Directions
For the entries below, the result should be an exact transcription of the lines from the one with "[References](CppReferences.md)" up to and including the one with "to refer to objects of polymorphic type'", and only those.
[Provided records]
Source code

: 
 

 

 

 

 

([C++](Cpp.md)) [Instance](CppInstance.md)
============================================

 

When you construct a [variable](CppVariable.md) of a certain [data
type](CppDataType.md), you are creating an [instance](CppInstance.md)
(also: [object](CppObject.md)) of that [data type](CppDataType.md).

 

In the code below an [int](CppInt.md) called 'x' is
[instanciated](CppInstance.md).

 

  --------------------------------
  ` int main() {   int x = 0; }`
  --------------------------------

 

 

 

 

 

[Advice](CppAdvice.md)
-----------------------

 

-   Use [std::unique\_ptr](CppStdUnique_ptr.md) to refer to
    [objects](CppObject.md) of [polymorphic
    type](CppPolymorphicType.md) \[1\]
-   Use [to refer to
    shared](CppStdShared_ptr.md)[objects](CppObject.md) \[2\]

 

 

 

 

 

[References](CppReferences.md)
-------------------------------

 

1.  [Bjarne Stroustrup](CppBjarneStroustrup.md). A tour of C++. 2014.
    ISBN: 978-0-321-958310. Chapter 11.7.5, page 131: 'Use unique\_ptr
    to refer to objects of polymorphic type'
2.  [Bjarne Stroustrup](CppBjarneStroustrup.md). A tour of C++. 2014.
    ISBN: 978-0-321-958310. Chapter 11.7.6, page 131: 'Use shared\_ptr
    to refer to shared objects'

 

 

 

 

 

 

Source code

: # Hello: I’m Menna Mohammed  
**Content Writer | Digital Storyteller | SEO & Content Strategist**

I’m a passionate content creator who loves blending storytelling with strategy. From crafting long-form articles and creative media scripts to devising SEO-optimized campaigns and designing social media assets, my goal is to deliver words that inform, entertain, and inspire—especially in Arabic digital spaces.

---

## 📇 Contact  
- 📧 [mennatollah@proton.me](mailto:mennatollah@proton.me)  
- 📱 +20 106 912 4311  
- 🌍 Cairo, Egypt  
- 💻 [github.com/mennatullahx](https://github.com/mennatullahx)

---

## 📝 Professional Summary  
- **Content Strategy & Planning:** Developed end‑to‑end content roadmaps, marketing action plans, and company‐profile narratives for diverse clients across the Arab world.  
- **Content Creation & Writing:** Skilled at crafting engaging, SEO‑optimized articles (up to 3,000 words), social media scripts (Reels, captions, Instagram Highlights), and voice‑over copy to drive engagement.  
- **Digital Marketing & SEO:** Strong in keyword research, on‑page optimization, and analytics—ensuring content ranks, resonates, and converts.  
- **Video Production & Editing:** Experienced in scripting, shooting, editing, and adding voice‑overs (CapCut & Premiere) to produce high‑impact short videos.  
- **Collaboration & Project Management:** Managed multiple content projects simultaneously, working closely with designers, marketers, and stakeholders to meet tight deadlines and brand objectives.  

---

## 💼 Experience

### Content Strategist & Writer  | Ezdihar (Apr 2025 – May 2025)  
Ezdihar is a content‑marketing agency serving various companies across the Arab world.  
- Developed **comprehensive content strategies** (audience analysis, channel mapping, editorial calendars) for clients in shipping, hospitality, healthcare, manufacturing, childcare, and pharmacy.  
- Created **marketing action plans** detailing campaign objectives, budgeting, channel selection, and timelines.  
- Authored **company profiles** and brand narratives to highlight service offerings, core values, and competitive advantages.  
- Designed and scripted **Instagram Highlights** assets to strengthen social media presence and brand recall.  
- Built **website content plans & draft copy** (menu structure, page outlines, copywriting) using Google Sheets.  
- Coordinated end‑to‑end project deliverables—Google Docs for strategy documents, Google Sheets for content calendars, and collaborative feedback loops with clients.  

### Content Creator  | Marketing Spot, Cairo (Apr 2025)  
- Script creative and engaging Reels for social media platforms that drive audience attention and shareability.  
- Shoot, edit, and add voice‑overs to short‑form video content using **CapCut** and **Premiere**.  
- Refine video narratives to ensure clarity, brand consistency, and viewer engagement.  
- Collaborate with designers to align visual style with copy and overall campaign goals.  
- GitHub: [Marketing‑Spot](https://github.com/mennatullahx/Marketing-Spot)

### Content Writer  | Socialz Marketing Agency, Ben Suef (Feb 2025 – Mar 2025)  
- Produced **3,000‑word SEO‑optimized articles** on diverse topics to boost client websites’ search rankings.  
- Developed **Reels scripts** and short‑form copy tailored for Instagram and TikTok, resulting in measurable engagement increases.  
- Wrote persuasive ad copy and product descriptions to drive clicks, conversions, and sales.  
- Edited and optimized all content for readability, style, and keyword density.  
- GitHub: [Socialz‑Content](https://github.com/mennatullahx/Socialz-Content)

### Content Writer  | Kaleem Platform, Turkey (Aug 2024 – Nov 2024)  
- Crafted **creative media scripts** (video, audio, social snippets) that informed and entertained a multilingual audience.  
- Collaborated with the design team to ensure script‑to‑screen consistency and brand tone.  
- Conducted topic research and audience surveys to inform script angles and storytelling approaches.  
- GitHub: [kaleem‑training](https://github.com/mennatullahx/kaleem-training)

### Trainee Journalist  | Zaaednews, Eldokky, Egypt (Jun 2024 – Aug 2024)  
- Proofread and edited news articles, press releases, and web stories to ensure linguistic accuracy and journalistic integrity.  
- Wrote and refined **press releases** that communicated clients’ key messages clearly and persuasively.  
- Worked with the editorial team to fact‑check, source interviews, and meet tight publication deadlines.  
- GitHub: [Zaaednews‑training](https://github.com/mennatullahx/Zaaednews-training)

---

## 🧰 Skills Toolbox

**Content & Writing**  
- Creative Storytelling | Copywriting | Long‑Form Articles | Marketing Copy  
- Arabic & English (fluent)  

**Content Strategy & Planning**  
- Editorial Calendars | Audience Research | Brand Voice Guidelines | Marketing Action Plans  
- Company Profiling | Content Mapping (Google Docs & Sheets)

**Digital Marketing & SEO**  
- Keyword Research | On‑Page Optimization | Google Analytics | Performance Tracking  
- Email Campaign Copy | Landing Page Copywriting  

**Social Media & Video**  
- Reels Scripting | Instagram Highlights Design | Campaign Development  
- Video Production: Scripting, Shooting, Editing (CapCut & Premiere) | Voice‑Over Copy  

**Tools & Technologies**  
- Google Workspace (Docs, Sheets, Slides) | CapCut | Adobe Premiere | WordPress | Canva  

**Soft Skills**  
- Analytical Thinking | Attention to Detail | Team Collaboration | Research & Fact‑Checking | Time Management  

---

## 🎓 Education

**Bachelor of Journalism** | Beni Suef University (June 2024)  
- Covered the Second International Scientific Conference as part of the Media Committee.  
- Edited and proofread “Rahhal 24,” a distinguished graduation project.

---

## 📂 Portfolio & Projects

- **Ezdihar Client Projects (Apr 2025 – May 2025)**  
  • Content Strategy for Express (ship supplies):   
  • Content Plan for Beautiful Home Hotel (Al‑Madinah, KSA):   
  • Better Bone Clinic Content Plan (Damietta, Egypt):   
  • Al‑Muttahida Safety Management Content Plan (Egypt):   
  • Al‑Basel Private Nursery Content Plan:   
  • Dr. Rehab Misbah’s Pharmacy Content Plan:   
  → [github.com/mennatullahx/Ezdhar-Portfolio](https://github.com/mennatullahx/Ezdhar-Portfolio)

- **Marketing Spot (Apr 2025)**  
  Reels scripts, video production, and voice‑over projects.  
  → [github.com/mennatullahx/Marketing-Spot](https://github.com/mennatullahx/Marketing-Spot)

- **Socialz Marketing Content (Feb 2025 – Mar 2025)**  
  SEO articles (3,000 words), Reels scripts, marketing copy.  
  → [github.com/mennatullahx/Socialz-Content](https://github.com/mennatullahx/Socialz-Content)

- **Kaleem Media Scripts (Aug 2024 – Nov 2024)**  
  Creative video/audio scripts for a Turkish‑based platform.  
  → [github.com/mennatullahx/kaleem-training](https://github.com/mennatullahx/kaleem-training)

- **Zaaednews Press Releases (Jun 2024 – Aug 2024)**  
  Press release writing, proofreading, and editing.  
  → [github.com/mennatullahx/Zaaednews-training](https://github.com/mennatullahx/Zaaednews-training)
[/Provided records]
Expected answer
[References](CppReferences.md)
-------------------------------

 

1.  [Bjarne Stroustrup](CppBjarneStroustrup.md). A tour of C++. 2014.
    ISBN: 978-0-321-958310. Chapter 11.7.5, page 131: 'Use unique\_ptr
    to refer to objects of polymorphic type'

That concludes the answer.